Estos lamentos de cocodrilo brotan, espoleados al mínimo indicio, en veladores abarrotados por los que se consideran damnificados de la crisis que, entre cervezas, realizan un análisis sumario de la marcha hacia el despeñadero del país, en las gasolineras a las que acudimos para amortizar el coche que no vamos a dejar sin mover, en las peluquerías de señoras que se tiñen y se dan mechas mientras se compadecen de la situación o en cualquier lugar donde se concentre un grupo de personas de asueto, no buscando trabajo.
Hay cuatro millones de personas sin trabajo en España y la economía no es lo boyante que debiera, pero no son los parados los que elevan su voz, sino los temerosos de perder su actual prosperidad y los interesados en dibujar un panorama aún más dantesco de lo que es, para los que ninguna medida será acertada si no beneficia inmediatamente su confort y posición.
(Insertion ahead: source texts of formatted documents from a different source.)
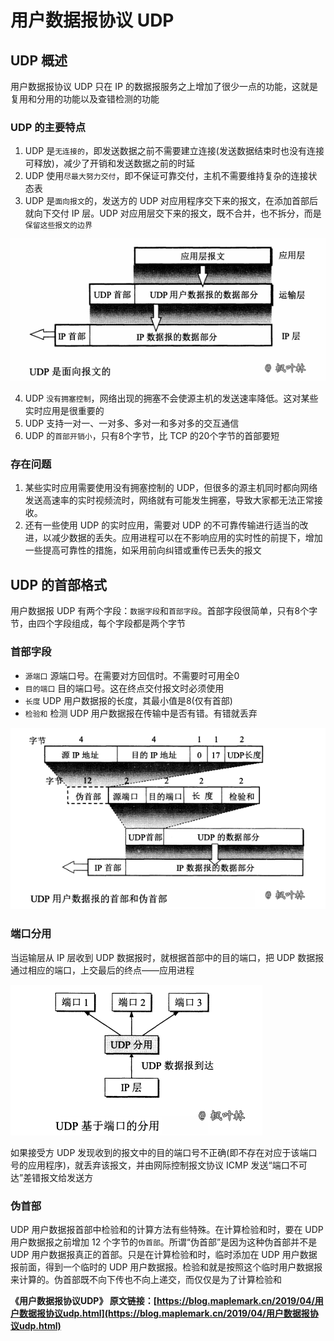 # 用户数据报协议 UDP

## UDP 概述

用户数据报协议 UDP 只在 IP 的数据报服务之上增加了很少一点的功能，这就是复用和分用的功能以及查错检测的功能

### UDP 的主要特点

1. UDP 是`无连接的`，即发送数据之前不需要建立连接(发送数据结束时也没有连接可释放)，减少了开销和发送数据之前的时延
2. UDP 使用`尽最大努力交付`，即不保证可靠交付，主机不需要维持复杂的连接状态表
3. UDP 是`面向报文`的，发送方的 UDP 对应用程序交下来的报文，在添加首部后就向下交付 IP 层。UDP 对应用层交下来的报文，既不合并，也不拆分，而是`保留这些报文的边界`

![UDP协议-图1](./assets/network-udp-01.png)

4. UDP `没有拥塞控制`，网络出现的拥塞不会使源主机的发送速率降低。这对某些实时应用是很重要的
5. UDP 支持一对一、一对多、多对一和多对多的交互通信
6. UDP 的`首部开销小`，只有8个字节，比 TCP 的20个字节的首部要短

### 存在问题

1. 某些实时应用需要使用没有拥塞控制的 UDP，但很多的源主机同时都向网络发送高速率的实时视频流时，网络就有可能发生拥塞，导致大家都无法正常接收。
2. 还有一些使用 UDP 的实时应用，需要对 UDP 的不可靠传输进行适当的改进，以减少数据的丢失。应用进程可以在不影响应用的实时性的前提下，增加一些提高可靠性的措施，如采用前向纠错或重传已丢失的报文

## UDP 的首部格式

用户数据报 UDP 有两个字段：`数据字段`和`首部字段`。首部字段很简单，只有8个字节，由四个字段组成，每个字段都是两个字节

### 首部字段

- `源端口` 源端口号。在需要对方回信时。不需要时可用全0
- `目的端口` 目的端口号。这在终点交付报文时必须使用
- `长度` UDP 用户数据报的长度，其最小值是8(仅有首部)
- `检验和` 检测 UDP 用户数据报在传输中是否有错。有错就丢弃

![UDP协议-图2](./assets/network-udp-02.png)

### 端口分用

当运输层从 IP 层收到 UDP 数据报时，就根据首部中的目的端口，把 UDP 数据报通过相应的端口，上交最后的终点——应用进程

![UDP协议-图3](./assets/network-udp-03.png)

如果接受方 UDP 发现收到的报文中的目的端口号不正确(即不存在对应于该端口号的应用程序)，就丢弃该报文，并由网际控制报文协议 ICMP 发送“端口不可达”差错报文给发送方

### 伪首部

UDP 用户数据报首部中检验和的计算方法有些特殊。在计算检验和时，要在 UDP 用户数据报之前增加 12 个字节的`伪首部`。所谓“伪首部”是因为这种伪首部并不是 UDP 用户数据报真正的首部。只是在计算检验和时，临时添加在 UDP 用户数据报前面，得到一个临时的 UDP 用户数据报。检验和就是按照这个临时用户数据报来计算的。伪首部既不向下传也不向上递交，而仅仅是为了计算检验和

**《用户数据报协议UDP》 原文链接：[https://blog.maplemark.cn/2019/04/用户数据报协议udp.html](https://blog.maplemark.cn/2019/04/用户数据报协议udp.html)**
Estoy harto de escuchar el lamento de cocodrilo de todos los que, si de verdad sufrieran la calamidad del paro y la incertidumbre laboral y vital, la intensidad de sus gritos sería estruendosa.
Pero lo que me parece mucho más grave es la insolidaridad que ponen de manifiesto una gran parte de estos lastimeros al alinearse a favor de políticas neoliberales que estiman cualquier inversión social como un gasto que hará encarecer la deuda soberana y la desconfianza del mercado. Expresan con su miedo el egoísmo de los afortunados, a quienes todo socorro estatal les parece un despilfarro, hasta que necesitan ayuda. Entonces, cualquier apoyo es poco. Como los bancos.